Can y'all say it with me?
So that was pretty powerful, I thought.
I thought that was pretty powerful.
And so here's an 11-year-old girl.
I don't know if you saw this.
She's 11.
And she decided she let us walk out at her own school.
And she gave this, here's a little piece of her speech.
Carter let a walk out at our elementary school on the 14th.
We walked out.
We walked out for 18 minutes, adding a minute to honor Cortland Arrington, an African-American girl who was the victim of gun violence in her school in Alabama after the Parkland shooting.
I am here today to represent Cortland Arrington.
I am here today to represent Hadia Pendleton.
I am here today to represent Tiana Thompson, who at just 16 was shot dead in her home here in Washington, D.C. I am here today to acknowledge and represent the African-American girls whose stories don't make the front page of every national newspaper.
Whose stories don't lead on the evening news.
I represent the African-American women who are victims of gun violence, who are simply statistics instead of vibrant, beautiful girls at full potential.
I don't know about you, but when I saw that, I cried, right?
The first time I saw it, I was just like crying and I couldn't stop crying.
And I'm a little crying now.
And then I saw her speech and I couldn't believe it.
And then I saw this speech.
So here's a legislator from Florida, and here they are debating gun legislation.
And here we go.
We've been told that we need to listen to the children.
I do what the children ask.
Are there any children on this floor?
Are there any children making...
That was, there's a fuck you that got an applause if I got that.
Pause, do we allow the children to tell us that we should pass a law that says no homework or you finish high school at the age of 12 just because they want it so?
No.
The adults make the laws because we have the age.
We has the wisdom.
Why are we listening to H.I. McDonough's wife from Raising Arizona?
Okay, you want to hear her say that again?
Because she said she really did say that.
The adults make the laws because we have the age.
We has the wisdom.
We don't has the grammar.
But we do have the bumstocks.
And we has the money from the NRA.
So we has the gall to tell people good ideas that they're too young to have good ideas.
And that's what that is.
Let's listen.
And we have the experience.
Yeah, they don't have the, she doesn't have the experience of worrying about being shot in English class.
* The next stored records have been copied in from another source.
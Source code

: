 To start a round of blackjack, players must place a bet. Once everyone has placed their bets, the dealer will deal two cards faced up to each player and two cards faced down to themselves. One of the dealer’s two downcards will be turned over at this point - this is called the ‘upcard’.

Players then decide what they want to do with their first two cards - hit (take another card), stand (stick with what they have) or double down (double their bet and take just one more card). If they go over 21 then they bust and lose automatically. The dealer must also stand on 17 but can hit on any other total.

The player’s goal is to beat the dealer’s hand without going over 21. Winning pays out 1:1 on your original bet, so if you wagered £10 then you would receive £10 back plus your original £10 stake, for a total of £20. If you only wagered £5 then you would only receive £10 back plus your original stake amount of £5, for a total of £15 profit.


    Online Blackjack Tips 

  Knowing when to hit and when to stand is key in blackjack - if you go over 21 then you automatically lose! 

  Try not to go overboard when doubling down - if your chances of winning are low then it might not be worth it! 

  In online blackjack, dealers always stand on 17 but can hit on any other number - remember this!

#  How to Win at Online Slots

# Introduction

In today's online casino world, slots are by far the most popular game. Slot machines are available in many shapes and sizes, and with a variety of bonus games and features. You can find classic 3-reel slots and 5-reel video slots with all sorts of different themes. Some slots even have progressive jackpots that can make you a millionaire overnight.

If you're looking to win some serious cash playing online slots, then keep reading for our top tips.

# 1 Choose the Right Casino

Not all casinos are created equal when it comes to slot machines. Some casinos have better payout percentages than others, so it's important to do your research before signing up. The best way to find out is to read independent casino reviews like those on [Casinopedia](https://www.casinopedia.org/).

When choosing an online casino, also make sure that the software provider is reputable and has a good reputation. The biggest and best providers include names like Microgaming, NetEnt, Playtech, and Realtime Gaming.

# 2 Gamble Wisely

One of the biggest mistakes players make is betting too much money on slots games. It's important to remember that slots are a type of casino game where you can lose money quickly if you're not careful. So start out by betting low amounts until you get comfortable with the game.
That's what she doesn't have.
She doesn't have that experience.
You know what else she doesn't have?
She doesn't have the experience of being a fucking decent human being.
She doesn't have that experience either.
She also doesn't have the experience of representing the people who voted for her or their children or anybody else in the fucking world except the Almighty Dollar.
That's what she does.
That's the other experience she doesn't have.
She doesn't have any of those experiences.
And by the way, go ahead, Ron.
Well, I was just going to add, I think what happened is the universe in 2017 said there could not possibly be a cop out dumber than all lives matter.
Ha ha!
And this woman said, hold my beard.
And I'm with Bill Rohrbach.
Bill Rohrbach, if you don't follow him, you should.
Bill Rohrbach says, if they're old enough to date Roy Moore, they're old enough to campaign for change.
Thank you.
Good for you, Bill.
Rick Santorum says that teens should protest.
They should learn CPR instead.
My friend Dana Dude, who's hilarious, he says, agreed, Rick, they should also learn how to catch bullets in their teeth like the dude from The Last Dragon.
I feel like I'm probably alone right now, but as a high school English teacher, I am ready to be armed.
And all I keep thinking is, you know, like one morning, it's like, where's your homework?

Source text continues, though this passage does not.